* **EXERCISE DETAILS**
Retype, without any change, the line that contains "- Try using a different IDE protocol option" and every line that follows it to the end of the entries, and nothing else.

[Stored data entries]
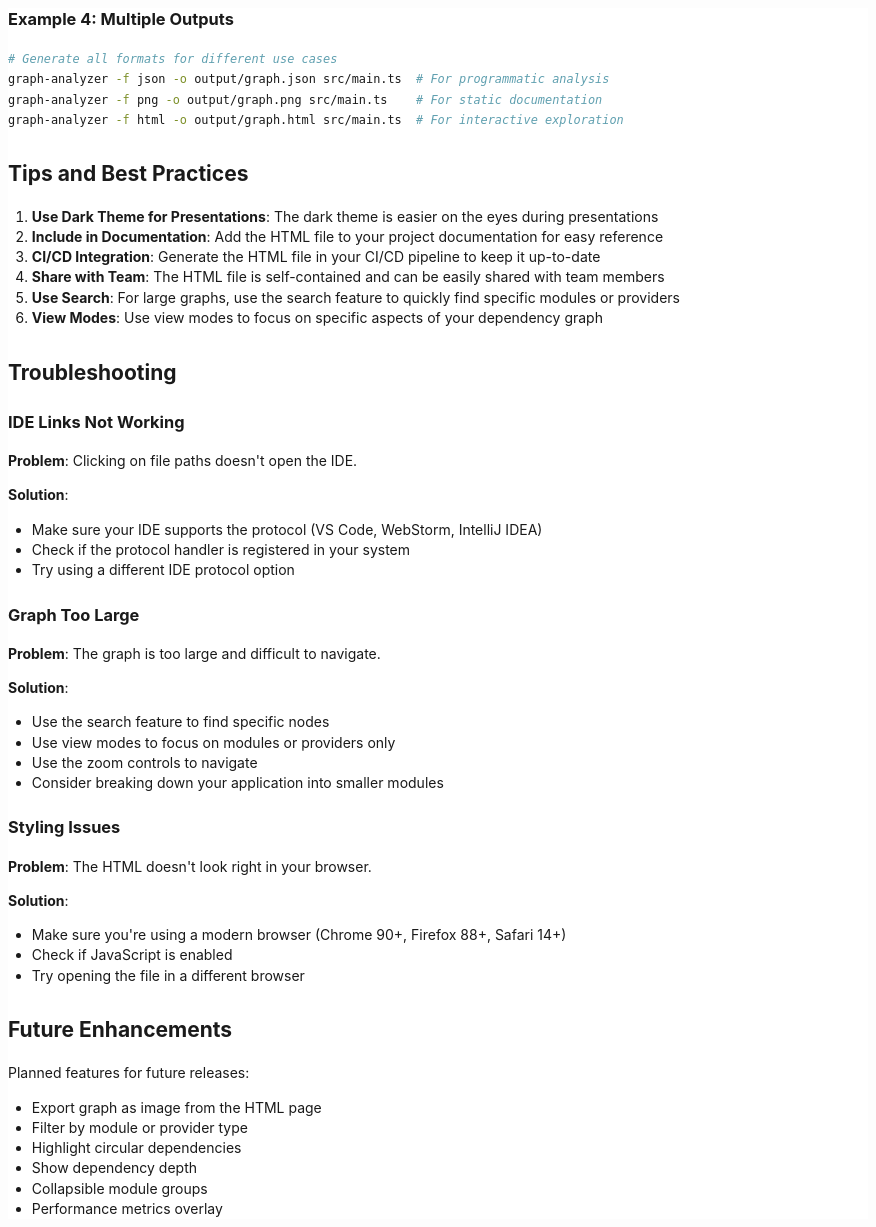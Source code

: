 ### Example 4: Multiple Outputs
```bash
# Generate all formats for different use cases
graph-analyzer -f json -o output/graph.json src/main.ts  # For programmatic analysis
graph-analyzer -f png -o output/graph.png src/main.ts    # For static documentation
graph-analyzer -f html -o output/graph.html src/main.ts  # For interactive exploration
```

## Tips and Best Practices

1. **Use Dark Theme for Presentations**: The dark theme is easier on the eyes during presentations
2. **Include in Documentation**: Add the HTML file to your project documentation for easy reference
3. **CI/CD Integration**: Generate the HTML file in your CI/CD pipeline to keep it up-to-date
4. **Share with Team**: The HTML file is self-contained and can be easily shared with team members
5. **Use Search**: For large graphs, use the search feature to quickly find specific modules or providers
6. **View Modes**: Use view modes to focus on specific aspects of your dependency graph

## Troubleshooting

### IDE Links Not Working

**Problem**: Clicking on file paths doesn't open the IDE.

**Solution**: 
- Make sure your IDE supports the protocol (VS Code, WebStorm, IntelliJ IDEA)
- Check if the protocol handler is registered in your system
- Try using a different IDE protocol option

### Graph Too Large

**Problem**: The graph is too large and difficult to navigate.

**Solution**:
- Use the search feature to find specific nodes
- Use view modes to focus on modules or providers only
- Use the zoom controls to navigate
- Consider breaking down your application into smaller modules

### Styling Issues

**Problem**: The HTML doesn't look right in your browser.

**Solution**:
- Make sure you're using a modern browser (Chrome 90+, Firefox 88+, Safari 14+)
- Check if JavaScript is enabled
- Try opening the file in a different browser

## Future Enhancements

Planned features for future releases:
- Export graph as image from the HTML page
- Filter by module or provider type
- Highlight circular dependencies
- Show dependency depth
- Collapsible module groups
- Performance metrics overlay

* **PROBLEM SOLUTION**
- Try using a different IDE protocol option

### Graph Too Large

**Problem**: The graph is too large and difficult to navigate.

**Solution**:
- Use the search feature to find specific nodes
- Use view modes to focus on modules or providers only
- Use the zoom controls to navigate
- Consider breaking down your application into smaller modules

### Styling Issues

**Problem**: The HTML doesn't look right in your browser.

**Solution**:
- Make sure you're using a modern browser (Chrome 90+, Firefox 88+, Safari 14+)
- Check if JavaScript is enabled
- Try opening the file in a different browser

## Future Enhancements

Planned features for future releases:
- Export graph as image from the HTML page
- Filter by module or provider type
- Highlight circular dependencies
- Show dependency depth
- Collapsible module groups
- Performance metrics overlay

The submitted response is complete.